President Barack Obama finally has his Wall Street reform package after Democrats persuaded Republican Sen. Scott Brown to cross party lines and support it.
Congresswoman Gabrielle Giffords supported the legislation, which is designed to bring more oversight to financial markets, require financial firms to have more capital and less debt, give the government the power to take control of collapsing financial firms, and allow the feds to regulate those wacky derivatives that created so much of the fantasy wealth of the last bubble.
"I strongly support this landmark legislation because it puts consumers first," Giffords said in a statement. "It will protect Arizonans and all Americans from the unfair practices of credit-card and mortgage companies. This legislation specifically prevents Wall Street from gambling with our money, reins in big banks and their excessive bonuses, and puts an end to taxpayer bailouts and the idea of 'too big to fail.'"

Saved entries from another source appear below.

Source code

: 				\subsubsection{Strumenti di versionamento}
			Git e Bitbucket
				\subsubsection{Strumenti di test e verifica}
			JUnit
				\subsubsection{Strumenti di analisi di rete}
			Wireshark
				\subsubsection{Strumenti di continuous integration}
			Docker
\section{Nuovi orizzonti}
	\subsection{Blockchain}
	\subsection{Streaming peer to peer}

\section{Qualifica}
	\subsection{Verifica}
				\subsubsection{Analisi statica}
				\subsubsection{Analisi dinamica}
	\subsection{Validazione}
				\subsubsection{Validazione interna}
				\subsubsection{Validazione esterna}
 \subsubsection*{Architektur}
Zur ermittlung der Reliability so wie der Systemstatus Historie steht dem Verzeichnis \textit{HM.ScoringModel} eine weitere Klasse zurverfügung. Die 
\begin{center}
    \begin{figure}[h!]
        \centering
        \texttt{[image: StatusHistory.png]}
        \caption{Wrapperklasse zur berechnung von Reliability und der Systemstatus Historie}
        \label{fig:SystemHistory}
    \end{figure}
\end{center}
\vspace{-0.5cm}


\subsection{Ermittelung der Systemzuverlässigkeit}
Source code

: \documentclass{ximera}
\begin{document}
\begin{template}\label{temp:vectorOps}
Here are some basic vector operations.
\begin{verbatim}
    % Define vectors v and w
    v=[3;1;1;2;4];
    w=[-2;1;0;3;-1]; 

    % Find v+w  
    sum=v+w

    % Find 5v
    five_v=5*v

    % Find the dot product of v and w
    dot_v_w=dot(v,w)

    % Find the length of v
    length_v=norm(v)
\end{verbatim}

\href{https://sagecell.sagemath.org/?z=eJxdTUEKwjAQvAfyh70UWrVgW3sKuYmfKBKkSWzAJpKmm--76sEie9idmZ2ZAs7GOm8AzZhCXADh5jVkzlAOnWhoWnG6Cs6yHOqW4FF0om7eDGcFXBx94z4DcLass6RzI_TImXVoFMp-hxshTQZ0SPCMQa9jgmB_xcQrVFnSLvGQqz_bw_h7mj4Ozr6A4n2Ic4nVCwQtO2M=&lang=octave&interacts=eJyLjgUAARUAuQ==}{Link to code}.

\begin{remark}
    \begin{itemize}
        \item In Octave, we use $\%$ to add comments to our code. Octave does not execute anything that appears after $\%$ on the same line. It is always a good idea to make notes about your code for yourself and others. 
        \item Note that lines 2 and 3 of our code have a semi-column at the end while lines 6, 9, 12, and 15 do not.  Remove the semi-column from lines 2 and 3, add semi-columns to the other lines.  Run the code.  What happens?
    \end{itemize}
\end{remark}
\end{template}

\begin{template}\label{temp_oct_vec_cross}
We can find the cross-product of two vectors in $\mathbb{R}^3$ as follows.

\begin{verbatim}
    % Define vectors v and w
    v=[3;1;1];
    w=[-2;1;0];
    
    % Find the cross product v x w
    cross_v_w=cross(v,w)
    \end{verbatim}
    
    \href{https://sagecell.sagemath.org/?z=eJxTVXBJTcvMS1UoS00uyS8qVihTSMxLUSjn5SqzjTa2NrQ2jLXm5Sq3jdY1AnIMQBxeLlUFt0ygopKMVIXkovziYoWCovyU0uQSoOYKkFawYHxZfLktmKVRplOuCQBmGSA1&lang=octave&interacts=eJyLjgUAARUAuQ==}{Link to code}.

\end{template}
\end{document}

Former state lawmaker Jonathan Paton, one of four Republicans who are trying to oust Giffords this year, says he wouldn't have voted for the reform plan.
"It's overbroad and has a lot of unintended consequences," Paton says. "From talking to a lot of different businesses, they feel that it will make it extremely difficult for investors."
Paton says that there may "possibly" be a need for financial reform, but "this bill may create more problems than it solves."
Republican candidate Jesse Kelly says that with current unemployment numbers, "giving a president who has never run a lemonade stand more control over our economy is not the solution. The solution is to free the American people and the American businessmen to run the economy and run their businesses as they see fit."
Kelly says the financial reform that's needed is "less government involvement in our economy."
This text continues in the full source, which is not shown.